• **REQUIRED ACTION**: Throughout the entries below, report every line where "genus" is found.

(Items from a dataset)
»»

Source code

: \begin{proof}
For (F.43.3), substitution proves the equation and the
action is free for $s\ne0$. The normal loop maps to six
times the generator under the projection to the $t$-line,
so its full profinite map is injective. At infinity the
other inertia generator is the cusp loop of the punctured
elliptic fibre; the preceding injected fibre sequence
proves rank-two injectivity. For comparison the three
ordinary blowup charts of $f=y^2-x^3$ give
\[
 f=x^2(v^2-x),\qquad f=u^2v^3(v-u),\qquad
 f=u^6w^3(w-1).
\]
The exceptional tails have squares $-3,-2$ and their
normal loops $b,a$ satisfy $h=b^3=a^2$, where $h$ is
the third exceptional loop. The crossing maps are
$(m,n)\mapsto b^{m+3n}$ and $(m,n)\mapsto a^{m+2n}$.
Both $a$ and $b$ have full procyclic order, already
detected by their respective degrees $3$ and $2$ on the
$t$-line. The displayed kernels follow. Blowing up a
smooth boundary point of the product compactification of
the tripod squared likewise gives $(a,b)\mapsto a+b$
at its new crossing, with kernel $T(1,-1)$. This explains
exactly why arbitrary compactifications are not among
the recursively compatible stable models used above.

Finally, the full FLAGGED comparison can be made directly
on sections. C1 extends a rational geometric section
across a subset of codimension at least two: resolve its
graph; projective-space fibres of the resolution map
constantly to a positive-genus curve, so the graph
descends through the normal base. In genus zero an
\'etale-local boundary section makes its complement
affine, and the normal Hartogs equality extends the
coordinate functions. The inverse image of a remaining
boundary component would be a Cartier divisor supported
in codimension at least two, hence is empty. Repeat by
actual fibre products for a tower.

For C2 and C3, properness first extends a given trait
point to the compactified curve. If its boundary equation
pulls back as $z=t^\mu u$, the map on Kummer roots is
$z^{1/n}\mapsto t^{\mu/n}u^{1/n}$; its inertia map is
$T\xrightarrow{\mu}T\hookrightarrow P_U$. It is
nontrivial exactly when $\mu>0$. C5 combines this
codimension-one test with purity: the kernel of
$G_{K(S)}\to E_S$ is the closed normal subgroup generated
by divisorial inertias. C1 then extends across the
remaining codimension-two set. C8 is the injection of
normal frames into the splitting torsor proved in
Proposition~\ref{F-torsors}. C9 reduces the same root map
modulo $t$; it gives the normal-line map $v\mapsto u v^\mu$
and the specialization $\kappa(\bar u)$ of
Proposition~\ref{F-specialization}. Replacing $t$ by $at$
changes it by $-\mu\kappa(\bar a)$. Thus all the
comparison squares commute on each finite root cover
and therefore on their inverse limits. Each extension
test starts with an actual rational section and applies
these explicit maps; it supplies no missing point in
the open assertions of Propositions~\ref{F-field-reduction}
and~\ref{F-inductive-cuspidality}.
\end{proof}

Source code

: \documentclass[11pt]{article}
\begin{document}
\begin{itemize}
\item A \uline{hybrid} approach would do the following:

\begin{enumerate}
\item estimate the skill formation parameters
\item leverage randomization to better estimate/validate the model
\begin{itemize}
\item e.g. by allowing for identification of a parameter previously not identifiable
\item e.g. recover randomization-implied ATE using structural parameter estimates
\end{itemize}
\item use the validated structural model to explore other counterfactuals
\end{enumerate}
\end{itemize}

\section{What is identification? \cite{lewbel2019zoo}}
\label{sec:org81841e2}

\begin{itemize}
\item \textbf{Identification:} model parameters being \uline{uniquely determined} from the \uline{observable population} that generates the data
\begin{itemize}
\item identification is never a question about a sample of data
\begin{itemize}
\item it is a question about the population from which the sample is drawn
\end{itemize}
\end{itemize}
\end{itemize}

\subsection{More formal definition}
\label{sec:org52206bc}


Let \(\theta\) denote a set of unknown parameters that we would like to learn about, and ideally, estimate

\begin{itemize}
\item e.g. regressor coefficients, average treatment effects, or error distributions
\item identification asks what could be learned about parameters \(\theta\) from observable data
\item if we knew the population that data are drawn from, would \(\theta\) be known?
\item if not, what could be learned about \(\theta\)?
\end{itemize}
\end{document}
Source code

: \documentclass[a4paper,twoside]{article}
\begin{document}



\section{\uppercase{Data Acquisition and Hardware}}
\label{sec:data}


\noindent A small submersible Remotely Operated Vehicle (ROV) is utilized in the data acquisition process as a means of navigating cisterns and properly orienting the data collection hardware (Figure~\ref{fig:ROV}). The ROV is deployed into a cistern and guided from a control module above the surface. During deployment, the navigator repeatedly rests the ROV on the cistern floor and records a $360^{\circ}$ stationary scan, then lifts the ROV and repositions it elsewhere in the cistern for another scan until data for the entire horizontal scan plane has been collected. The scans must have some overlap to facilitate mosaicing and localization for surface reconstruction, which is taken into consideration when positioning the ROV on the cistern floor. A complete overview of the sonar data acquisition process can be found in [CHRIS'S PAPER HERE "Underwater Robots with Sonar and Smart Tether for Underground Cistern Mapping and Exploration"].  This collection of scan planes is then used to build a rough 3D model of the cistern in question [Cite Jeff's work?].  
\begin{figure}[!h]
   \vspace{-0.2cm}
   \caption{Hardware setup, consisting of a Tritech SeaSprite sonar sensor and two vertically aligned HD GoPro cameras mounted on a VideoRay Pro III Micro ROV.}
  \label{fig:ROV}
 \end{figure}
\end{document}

««

• **SOLUTION**:
constantly to a positive-genus curve, so the graph
descends through the normal base. In genus zero an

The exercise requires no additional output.